Apparently aware of her sudden motion, the extended arm of light shifted toward her.

She collided with it, finding it not a solid object but a kind of resistance, like a force field.

"Ansfield!" Kirk yelled, reaching toward her.

Abruptly, a tingling numbness gripped her entire body, and an instant later the bridge vanished behind a fog of light.

Then the light intensified, forcing her to clamp her eyes tightly shut. The deck vanished from beneath her feet.

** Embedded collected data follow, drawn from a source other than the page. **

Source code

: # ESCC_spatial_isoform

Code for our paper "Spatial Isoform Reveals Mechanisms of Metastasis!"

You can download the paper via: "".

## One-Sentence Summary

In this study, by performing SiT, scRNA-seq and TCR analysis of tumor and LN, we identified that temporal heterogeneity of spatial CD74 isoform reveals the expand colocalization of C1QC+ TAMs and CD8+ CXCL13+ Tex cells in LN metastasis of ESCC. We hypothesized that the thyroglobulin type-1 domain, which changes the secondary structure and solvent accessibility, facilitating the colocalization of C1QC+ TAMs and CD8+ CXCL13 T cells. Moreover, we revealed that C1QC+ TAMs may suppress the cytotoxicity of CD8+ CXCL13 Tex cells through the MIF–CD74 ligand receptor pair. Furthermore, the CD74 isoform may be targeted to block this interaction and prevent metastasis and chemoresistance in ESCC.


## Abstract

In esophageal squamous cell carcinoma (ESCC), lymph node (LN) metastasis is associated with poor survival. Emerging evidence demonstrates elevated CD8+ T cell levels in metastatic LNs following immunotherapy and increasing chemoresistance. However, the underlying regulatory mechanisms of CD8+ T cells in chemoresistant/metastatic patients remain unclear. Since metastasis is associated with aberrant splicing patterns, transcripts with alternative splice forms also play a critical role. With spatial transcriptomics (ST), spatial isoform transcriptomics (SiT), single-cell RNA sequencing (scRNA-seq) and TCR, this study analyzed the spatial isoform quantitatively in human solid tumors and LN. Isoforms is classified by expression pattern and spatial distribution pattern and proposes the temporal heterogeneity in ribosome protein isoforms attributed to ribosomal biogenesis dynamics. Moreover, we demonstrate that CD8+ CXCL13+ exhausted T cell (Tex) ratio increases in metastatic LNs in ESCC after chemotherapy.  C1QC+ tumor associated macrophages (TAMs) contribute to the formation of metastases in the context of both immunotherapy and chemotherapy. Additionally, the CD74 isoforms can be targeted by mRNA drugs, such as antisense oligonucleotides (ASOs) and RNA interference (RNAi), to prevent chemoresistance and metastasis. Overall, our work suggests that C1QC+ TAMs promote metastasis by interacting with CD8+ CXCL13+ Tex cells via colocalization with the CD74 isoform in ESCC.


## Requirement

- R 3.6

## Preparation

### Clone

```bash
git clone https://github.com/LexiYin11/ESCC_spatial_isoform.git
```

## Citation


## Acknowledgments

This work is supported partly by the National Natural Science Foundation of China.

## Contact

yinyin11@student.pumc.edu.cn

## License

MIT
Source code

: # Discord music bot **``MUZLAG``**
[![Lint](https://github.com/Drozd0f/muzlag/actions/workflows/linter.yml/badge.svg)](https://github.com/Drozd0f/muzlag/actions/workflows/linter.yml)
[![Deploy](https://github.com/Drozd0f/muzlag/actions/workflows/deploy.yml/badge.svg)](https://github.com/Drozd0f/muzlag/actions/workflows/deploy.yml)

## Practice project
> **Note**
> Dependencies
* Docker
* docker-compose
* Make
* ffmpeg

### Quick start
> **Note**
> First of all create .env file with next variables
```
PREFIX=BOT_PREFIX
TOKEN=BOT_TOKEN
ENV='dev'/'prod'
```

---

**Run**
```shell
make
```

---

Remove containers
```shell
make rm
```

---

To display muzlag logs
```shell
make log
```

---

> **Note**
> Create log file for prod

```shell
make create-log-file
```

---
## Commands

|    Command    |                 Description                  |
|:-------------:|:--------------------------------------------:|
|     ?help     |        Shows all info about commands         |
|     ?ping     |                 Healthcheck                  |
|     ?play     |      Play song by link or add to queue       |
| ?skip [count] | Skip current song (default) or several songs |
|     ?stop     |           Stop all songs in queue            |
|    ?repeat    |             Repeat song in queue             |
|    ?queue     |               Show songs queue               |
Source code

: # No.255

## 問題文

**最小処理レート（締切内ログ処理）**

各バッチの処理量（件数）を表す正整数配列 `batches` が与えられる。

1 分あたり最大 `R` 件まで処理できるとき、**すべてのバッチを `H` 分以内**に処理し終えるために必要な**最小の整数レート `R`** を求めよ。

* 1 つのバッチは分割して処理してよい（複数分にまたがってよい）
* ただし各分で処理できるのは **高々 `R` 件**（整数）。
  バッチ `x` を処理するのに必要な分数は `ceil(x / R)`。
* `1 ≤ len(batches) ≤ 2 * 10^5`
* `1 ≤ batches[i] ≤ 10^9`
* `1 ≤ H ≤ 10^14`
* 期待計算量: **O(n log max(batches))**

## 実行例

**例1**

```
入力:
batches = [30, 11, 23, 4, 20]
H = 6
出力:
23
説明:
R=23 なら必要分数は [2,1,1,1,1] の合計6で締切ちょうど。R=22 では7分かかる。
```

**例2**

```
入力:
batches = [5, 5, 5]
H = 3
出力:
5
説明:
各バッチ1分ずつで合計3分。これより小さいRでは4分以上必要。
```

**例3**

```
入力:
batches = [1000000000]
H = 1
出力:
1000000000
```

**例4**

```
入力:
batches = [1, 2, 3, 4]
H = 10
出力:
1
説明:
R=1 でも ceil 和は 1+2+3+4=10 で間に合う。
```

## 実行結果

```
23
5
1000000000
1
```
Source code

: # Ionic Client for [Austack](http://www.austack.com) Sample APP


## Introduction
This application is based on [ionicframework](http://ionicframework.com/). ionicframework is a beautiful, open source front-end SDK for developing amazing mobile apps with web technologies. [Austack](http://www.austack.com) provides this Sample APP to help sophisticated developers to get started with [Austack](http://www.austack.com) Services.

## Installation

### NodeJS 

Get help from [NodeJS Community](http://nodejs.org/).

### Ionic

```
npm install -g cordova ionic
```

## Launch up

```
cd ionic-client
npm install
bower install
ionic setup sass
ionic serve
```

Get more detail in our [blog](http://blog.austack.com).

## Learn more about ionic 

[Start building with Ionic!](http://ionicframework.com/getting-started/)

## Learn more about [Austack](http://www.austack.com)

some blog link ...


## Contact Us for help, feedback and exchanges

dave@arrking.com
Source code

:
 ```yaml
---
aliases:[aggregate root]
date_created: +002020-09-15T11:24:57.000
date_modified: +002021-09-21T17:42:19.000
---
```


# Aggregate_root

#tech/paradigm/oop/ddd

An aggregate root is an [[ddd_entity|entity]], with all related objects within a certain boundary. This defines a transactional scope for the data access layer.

The column of light that had absorbed Commander Ansfield amid an even louder, harsher outburst of crackling flared out until all definition was lost, and then, for a moment, the entire bridge was once again filled with blinding light.

And then nothing.

Except for some faint static on the radio, the light and sound were gone, Commander Ansfield with them.

"Captain, the screen!"

It was Sulu's voice, and for the first time since the light had appeared on the bridge, everyone looked toward the main viewscreen, where the alien ship now stood out like a nova among the other ships. During the moments of chaos on the bridge, it had pulled back, almost to the limit of the still-shrinking sensor range, but it had also had to lower its deflectors to allow its transporter to operate.

"Don't lose it, Mr. Sulu," Kirk snapped, hoping against hope that the alien's transporter operation had been less deadly than the noise and the pyrotechnics accompanying it had indicated.

But even before the words were out, the glow of the alien ship vanished from the screen.

An instant later, the sensors lost it as well.